I noticed that category_tests.py was failing for me. The breakage was due to this edit on enwiki https://en.wikipedia.org/w/index.php?title=Category:2021_establishments_in_Orissa&diff=prev&oldid=1160600714, and fixed in ce301a2 https://github.com/wikimedia/pywikibot/commit/ce301a2f1de4a2dca4e8e93cc1465c7963a2ebe2 which updates the test to look for the current contents of the page on enwiki.
I'm concerned that we're writing tests which depend on knowing the current contents of a live production wiki.
Hi folks,
Some thoughts on the following from someone who worked on Pywikibot tests a /very/ long time (>10 years...) ago:
On 26/06/2023 00:47, Roy Smith wrote:
I'm concerned that we're writing tests which depend on knowing the current contents of a live production wiki.
On 15/05/2023 21:11, YiFei Zhu wrote:
This way, if a unit test fails, you know it's Pywikibot's code that is to blame and not something like a MediaWiki change or the environment setup.
First of all: tests that randomly fail, and tests that require some not-so-well documented set of steps to run at all are /a pain/. So there's certainly room for improvement there.

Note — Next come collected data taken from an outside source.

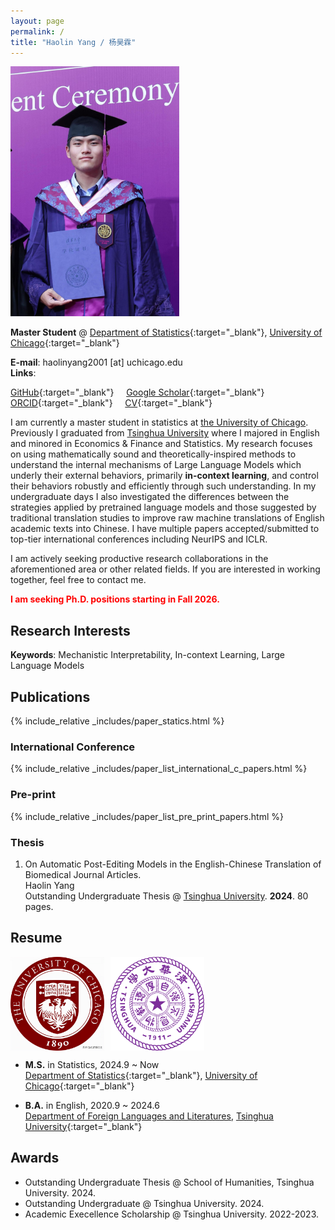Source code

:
 ```yaml
---
layout: page
permalink: /
title: "Haolin Yang / 杨昊霖"
---
```


<div class="img_margin">
<img src="./assets/fig/photo.jpg" alt="" height="400">
</div>

**Master Student** @ [Department of Statistics](https://stat.uchicago.edu/){:target="_blank"}, [University of Chicago](https://www.jaist.ac.jp/){:target="_blank"}  


**E-mail**: haolinyang2001 [at] uchicago.edu  
**Links**:

[GitHub](https://github.com/HLYang2001/){:target="_blank"} &nbsp;&nbsp;&nbsp; 
[Google Scholar](https://scholar.google.com/citations?user=UJWP-v0AAAAJ&hl=en){:target="_blank"} &nbsp;&nbsp;&nbsp; 
[ORCID](https://orcid.org/0009-0000-5904-3054){:target="_blank"} &nbsp;&nbsp;&nbsp; 
[CV](./assets/cv_hly.pdf){:target="_blank"} &nbsp;&nbsp;&nbsp;   

I am currently a master student in statistics at [the University of Chicago](https://www.uchicago.edu/en).  Previously I graduated from [Tsinghua University](https://www.tsinghua.edu.cn/en/) where I majored in English and minored in Economics & Finance and Statistics. My research focuses on using mathematically sound and theoretically-inspired methods to understand the internal mechanisms of Large Language Models which underly their external behaviors, primarily __in-context learning__, and control their behaviors robustly and efficiently through such understanding. In my undergraduate days I also investigated the differences between the strategies applied by pretrained language models and those suggested by traditional translation studies to improve raw machine translations of English academic texts into Chinese. I have multiple papers accepted/submitted to top-tier international conferences including NeurIPS and ICLR.

I am actively seeking productive research collaborations in the aforementioned area or other related fields. If you are interested in working together, feel free to contact me. 

<strong style="color:red;">I am seeking Ph.D. positions starting in Fall 2026.</strong>

## Research Interests

**Keywords**: Mechanistic Interpretability, In-context Learning, Large Language Models

## Publications

{% include_relative _includes/paper_statics.html %}

### International Conference

{% include_relative _includes/paper_list_international_c_papers.html %}

### Pre-print

{% include_relative _includes/paper_list_pre_print_papers.html %}

<!-- ### <a title="(† = Japan-domestic Secondary Publication for Conference Papers; Default: Non-refereed,▲= Refereed)">Domestic Conferences / Miscellaneous</a><br><span style="font-size:0.8em">(† = Japan-domestic Secondary Publication for International Conference Papers; Default: Non-refereed,▲= Refereed)</span> -->




### Thesis


1. On Automatic Post-Editing Models in the English-Chinese Translation of Biomedical Journal Articles.   
   Haolin Yang  
   Outstanding Undergraduate Thesis @ [Tsinghua University](https://www.tsinghua.edu.cn/en/). **2024**. 80 pages.

## Resume

<div class="img_margin" style="display: flex; align-items: center; gap: 10px;">
    <img src="./assets/fig/uchi.jpg" height="150">
    <img src="./assets/fig/thu.png" height="150">
</div>

- **M.S.** in Statistics, 2024.9 ~ Now   
  [Department of Statistics](https://stat.uchicago.edu/){:target="_blank"}, [University of Chicago](https://www.uchicago.edu/en){:target="_blank"}   
  
- **B.A.** in English, 2020.9 ~ 2024.6  
  [Department of Foreign Languages and Literatures](https://www.dfll.tsinghua.edu.cn/dfllen/), [Tsinghua University](https://www.tsinghua.edu.cn/en/){:target="_blank"}   

## Awards
- Outstanding Undergraduate Thesis @ School of Humanities, Tsinghua University. 2024. 
- Outstanding Undergraduate @ Tsinghua University. 2024.
- Academic Execellence Scholarship @ Tsinghua University. 2022-2023.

On thing to keep in mind is that Pywikibot is a bit weird, as there is only a limited set of things it does /on itself/. The value of Pywikibot lies in the interaction with Mediawiki, and by and large /with the specific version of Mediawiki deployed on Wikimedia wikis (including all the weird extensions)/. And because of that, there is a massive value in tests that test /the integration with Wikimedia wikis/: it's great if mocked API calls work, but if it breaks against the real API, Pywikibot is not doing its job for the user. Unfortunately that does mean the /contents/ of the wiki now are a dependency for the test as well.
The alternative is mocking bits of Pywikbot: either the API requests or the Site object itself. The former is something I've played with in the past by recording (caching) the requests sent to the actual site. Although that works, there are two main issues: you regularly need to update the 'logged' requests (as some may be missing etc), and you run the risk of leaking private data. The second method sounds more appealing, but in practice, you'll be mocking /every/ method. In effect, at that point you're re-implementing the Mediawiki API in Python. Might as well talk to the real one then?
With Docker containers being a fairly standard thing (although still a pain under Windows) spinning up a test container with a well-known MW version and well-known content might be the best of both worlds. A stable development environment while still being able to run the tests against both a 'latest' MW container and a live site (but that can then just be done on the CI server rather than trying to run all local tests on a live site?).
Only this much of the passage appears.